Опубликовано в журнале НЛО, номер 5, 2005
Интертекстуальные исследования русской литературы, получившие большое развитие в 1980—1990-е годы, до сих пор были сосредоточены прежде всего на литературе Серебряного века (творчество О. Мандельштама, Н. Гумилева, Вяч. Иванова и др.). Связано это ограничение с тем, что в основе таких исследований лежало неявное представление о смысле интертекстуальных связей: их установление в творчестве поэта понималось как встраивание произведения в различные культурные контексты (от античности до современной автору эпохи), а реконструкция этих связей в работе филолога — как восстановление прерванной (после революции) традиции. Действительно, творчество писателей-модернистов дает множество примеров совмещения в одном произведении аллюзий, отсылающих к различным культурам и историческим эпохам, и, если говорить об авторах, генетически связанных с Серебряным веком, описанное представление во многом справедливо. Но применительно к другим течениям и периодам даже только ХХ века оно выглядит слишком ограниченным. Западные исследования интертекстуальности, выполненные на материале не русской, а других культур 1, как правило, демонстрируют значимость социальных, политических, психологических и иных «рядов» при трансформации интертекста в новом произведении. Ю. Кристева (изобретательница термина «интертекстуальность») еще в работе 1967 года обратила внимание на психологический и социальный смысл отсылок к иным дискурсам — в ее представлении, они служат релятивизации общественного Закона, явленного в жанрово-стилистическом каноне 2. Эти аспекты порождения интертекстуальных связей в советской традиции, как правило, учитывались мало.

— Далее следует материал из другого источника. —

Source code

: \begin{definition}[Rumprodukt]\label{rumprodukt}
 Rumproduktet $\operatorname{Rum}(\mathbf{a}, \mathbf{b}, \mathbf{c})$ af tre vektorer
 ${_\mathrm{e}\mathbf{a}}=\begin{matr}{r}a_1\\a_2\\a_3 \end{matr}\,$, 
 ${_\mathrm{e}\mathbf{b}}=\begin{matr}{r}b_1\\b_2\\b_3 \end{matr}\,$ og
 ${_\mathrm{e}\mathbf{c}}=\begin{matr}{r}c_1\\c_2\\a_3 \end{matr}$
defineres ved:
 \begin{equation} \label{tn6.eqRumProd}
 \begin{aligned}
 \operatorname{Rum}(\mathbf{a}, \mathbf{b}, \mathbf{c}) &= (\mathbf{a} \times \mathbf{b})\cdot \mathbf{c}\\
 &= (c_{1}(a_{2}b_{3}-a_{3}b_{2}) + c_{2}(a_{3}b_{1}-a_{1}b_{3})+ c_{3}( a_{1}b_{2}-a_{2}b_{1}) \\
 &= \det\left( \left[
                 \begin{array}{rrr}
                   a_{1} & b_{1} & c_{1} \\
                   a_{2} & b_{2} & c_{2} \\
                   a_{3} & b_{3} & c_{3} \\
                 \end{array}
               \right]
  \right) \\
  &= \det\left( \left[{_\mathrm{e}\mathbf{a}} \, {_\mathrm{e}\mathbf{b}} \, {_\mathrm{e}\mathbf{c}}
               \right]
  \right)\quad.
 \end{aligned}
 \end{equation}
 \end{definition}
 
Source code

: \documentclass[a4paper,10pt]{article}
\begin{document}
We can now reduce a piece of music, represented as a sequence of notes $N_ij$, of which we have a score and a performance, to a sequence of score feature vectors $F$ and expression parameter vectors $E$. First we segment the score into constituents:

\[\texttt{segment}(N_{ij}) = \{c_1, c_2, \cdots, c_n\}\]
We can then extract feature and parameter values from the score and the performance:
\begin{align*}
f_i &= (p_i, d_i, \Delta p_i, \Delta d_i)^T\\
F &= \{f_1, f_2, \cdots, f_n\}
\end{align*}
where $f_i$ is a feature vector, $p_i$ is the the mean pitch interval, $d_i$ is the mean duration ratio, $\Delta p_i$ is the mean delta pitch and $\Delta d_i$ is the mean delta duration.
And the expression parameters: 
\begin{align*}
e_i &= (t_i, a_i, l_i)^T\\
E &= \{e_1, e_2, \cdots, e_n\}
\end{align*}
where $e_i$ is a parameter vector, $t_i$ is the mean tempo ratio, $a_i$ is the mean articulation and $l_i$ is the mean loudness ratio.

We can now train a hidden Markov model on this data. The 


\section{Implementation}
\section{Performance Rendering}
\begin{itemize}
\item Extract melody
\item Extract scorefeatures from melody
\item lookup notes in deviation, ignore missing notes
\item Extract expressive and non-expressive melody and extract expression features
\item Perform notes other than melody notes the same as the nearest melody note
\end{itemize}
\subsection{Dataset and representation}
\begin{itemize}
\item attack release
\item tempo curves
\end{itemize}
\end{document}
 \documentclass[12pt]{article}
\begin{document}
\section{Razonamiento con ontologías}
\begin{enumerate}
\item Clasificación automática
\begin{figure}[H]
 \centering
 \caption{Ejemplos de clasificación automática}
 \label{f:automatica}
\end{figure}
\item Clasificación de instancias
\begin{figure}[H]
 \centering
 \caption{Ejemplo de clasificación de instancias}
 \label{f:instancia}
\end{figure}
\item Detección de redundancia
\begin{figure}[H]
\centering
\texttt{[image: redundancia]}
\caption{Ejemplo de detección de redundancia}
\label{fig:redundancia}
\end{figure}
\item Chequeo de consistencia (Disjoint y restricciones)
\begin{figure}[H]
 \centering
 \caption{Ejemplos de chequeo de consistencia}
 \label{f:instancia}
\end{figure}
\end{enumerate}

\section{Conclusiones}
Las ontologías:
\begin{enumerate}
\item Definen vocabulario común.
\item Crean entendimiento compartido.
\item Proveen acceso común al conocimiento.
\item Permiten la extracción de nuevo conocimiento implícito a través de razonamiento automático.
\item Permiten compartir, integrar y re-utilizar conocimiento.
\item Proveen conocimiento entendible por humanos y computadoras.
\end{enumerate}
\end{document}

В советских условиях такая односторонность была во многом вынужденной. Расшифровывать социальную прагматику намеков и аллюзий в произведениях опальных писателей было рискованно, — слишком легко было получить «на выходе» откровенную политическую крамолу. Да и защита автономии культуры, бывшая неявной целью многих гуманитарных исследований, требовала выстраивания такой картины литературы, которая не зависит от социального давления. Но в результате такое методологическое ограничение способствовало тому, что обширная западная традиция исследований интертекстуальности в России оказалась практически невостребованной, несмотря на предпринятые в последние 15 лет публикации переводных работ Юлии Кристевой, Жерара Женетта и Майкла Риффатера и даже на то, что в отечественных статьях встречаются ссылки на этих авторов.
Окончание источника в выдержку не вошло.